• [ACTIVITY]
Each line of the data below that carries the word "import" needs to be copied.

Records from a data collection
Start of Block
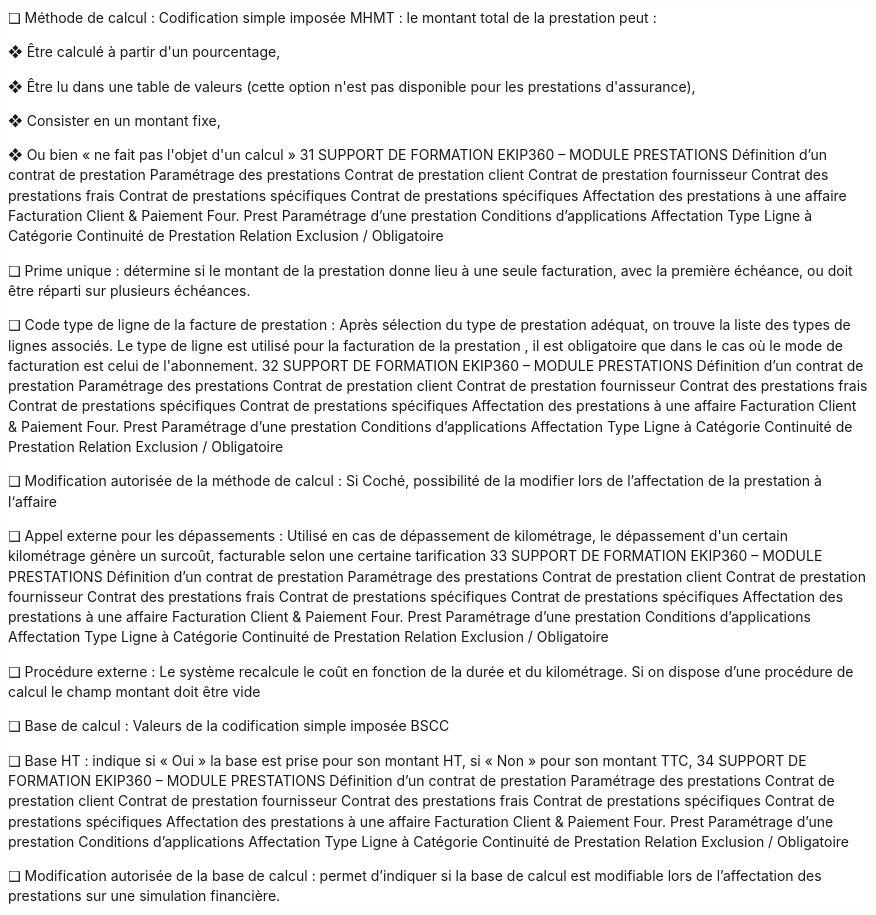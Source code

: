 ❑ Méthode de calcul : Codification simple imposée MHMT : le montant total de la prestation peut : 

❖ Être calculé à partir d'un pourcentage, 

❖ Être lu dans une table de valeurs (cette option n'est pas disponible pour les prestations d'assurance), 

❖ Consister en un montant fixe, 

❖ Ou bien « ne fait pas l'objet d'un calcul » 31 SUPPORT DE FORMATION EKIP360 – MODULE PRESTATIONS Définition d’un contrat de prestation Paramétrage des prestations Contrat de prestation client Contrat de prestation fournisseur Contrat des prestations frais Contrat de prestations spécifiques Contrat de prestations spécifiques Affectation des prestations à une affaire Facturation Client & Paiement Four. Prest Paramétrage d’une prestation Conditions d’applications Affectation Type Ligne à Catégorie Continuité de Prestation Relation Exclusion / Obligatoire 

❑ Prime unique : détermine si le montant de la prestation donne lieu à une seule facturation, avec la première échéance, ou doit être réparti sur plusieurs échéances. 

❑ Code type de ligne de la facture de prestation : Après sélection du type de prestation adéquat, on trouve la liste des types de lignes associés. Le type de ligne est utilisé pour la facturation de la prestation , il est obligatoire que dans le cas où le mode de facturation est celui de l'abonnement. 32 SUPPORT DE FORMATION EKIP360 – MODULE PRESTATIONS Définition d’un contrat de prestation Paramétrage des prestations Contrat de prestation client Contrat de prestation fournisseur Contrat des prestations frais Contrat de prestations spécifiques Contrat de prestations spécifiques Affectation des prestations à une affaire Facturation Client & Paiement Four. Prest Paramétrage d’une prestation Conditions d’applications Affectation Type Ligne à Catégorie Continuité de Prestation Relation Exclusion / Obligatoire 

❑ Modification autorisée de la méthode de calcul : Si Coché, possibilité de la modifier lors de l’affectation de la prestation à l‘affaire 

❑ Appel externe pour les dépassements : Utilisé en cas de dépassement de kilométrage, le dépassement d'un certain kilométrage génère un surcoût, facturable selon une certaine tarification 33 SUPPORT DE FORMATION EKIP360 – MODULE PRESTATIONS Définition d’un contrat de prestation Paramétrage des prestations Contrat de prestation client Contrat de prestation fournisseur Contrat des prestations frais Contrat de prestations spécifiques Contrat de prestations spécifiques Affectation des prestations à une affaire Facturation Client & Paiement Four. Prest Paramétrage d’une prestation Conditions d’applications Affectation Type Ligne à Catégorie Continuité de Prestation Relation Exclusion / Obligatoire 

❑ Procédure externe : Le système recalcule le coût en fonction de la durée et du kilométrage. Si on dispose d’une procédure de calcul le champ montant doit être vide 

❑ Base de calcul : Valeurs de la codification simple imposée BSCC 

❑ Base HT : indique si « Oui » la base est prise pour son montant HT, si « Non » pour son montant TTC, 34 SUPPORT DE FORMATION EKIP360 – MODULE PRESTATIONS Définition d’un contrat de prestation Paramétrage des prestations Contrat de prestation client Contrat de prestation fournisseur Contrat des prestations frais Contrat de prestations spécifiques Contrat de prestations spécifiques Affectation des prestations à une affaire Facturation Client & Paiement Four. Prest Paramétrage d’une prestation Conditions d’applications Affectation Type Ligne à Catégorie Continuité de Prestation Relation Exclusion / Obligatoire 

❑ Modification autorisée de la base de calcul : permet d’indiquer si la base de calcul est modifiable lors de l’affectation des prestations sur une simulation financière. 
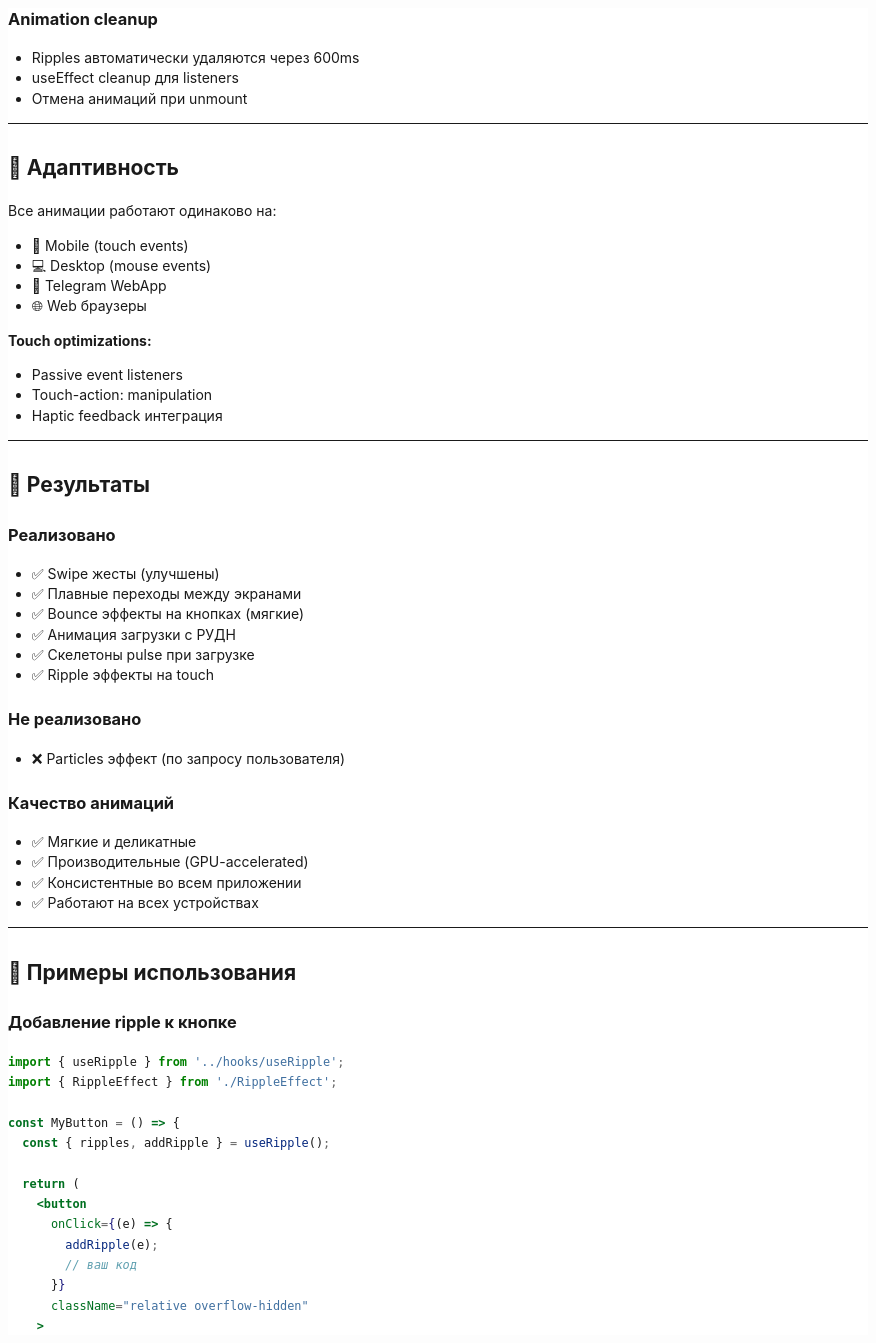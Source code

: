 ### Animation cleanup
- Ripples автоматически удаляются через 600ms
- useEffect cleanup для listeners
- Отмена анимаций при unmount

---

## 📱 Адаптивность

Все анимации работают одинаково на:
- 📱 Mobile (touch events)
- 💻 Desktop (mouse events)
- 📱 Telegram WebApp
- 🌐 Web браузеры

**Touch optimizations:**
- Passive event listeners
- Touch-action: manipulation
- Haptic feedback интеграция

---

## 🎯 Результаты

### Реализовано
- ✅ Swipe жесты (улучшены)
- ✅ Плавные переходы между экранами
- ✅ Bounce эффекты на кнопках (мягкие)
- ✅ Анимация загрузки с РУДН
- ✅ Скелетоны pulse при загрузке
- ✅ Ripple эффекты на touch

### Не реализовано
- ❌ Particles эффект (по запросу пользователя)

### Качество анимаций
- ✅ Мягкие и деликатные
- ✅ Производительные (GPU-accelerated)
- ✅ Консистентные во всем приложении
- ✅ Работают на всех устройствах

---

## 📝 Примеры использования

### Добавление ripple к кнопке

```jsx
import { useRipple } from '../hooks/useRipple';
import { RippleEffect } from './RippleEffect';

const MyButton = () => {
  const { ripples, addRipple } = useRipple();
  
  return (
    <button
      onClick={(e) => {
        addRipple(e);
        // ваш код
      }}
      className="relative overflow-hidden"
    >
```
End of Block
• [RESPONSE]
import { useRipple } from '../hooks/useRipple';
import { RippleEffect } from './RippleEffect';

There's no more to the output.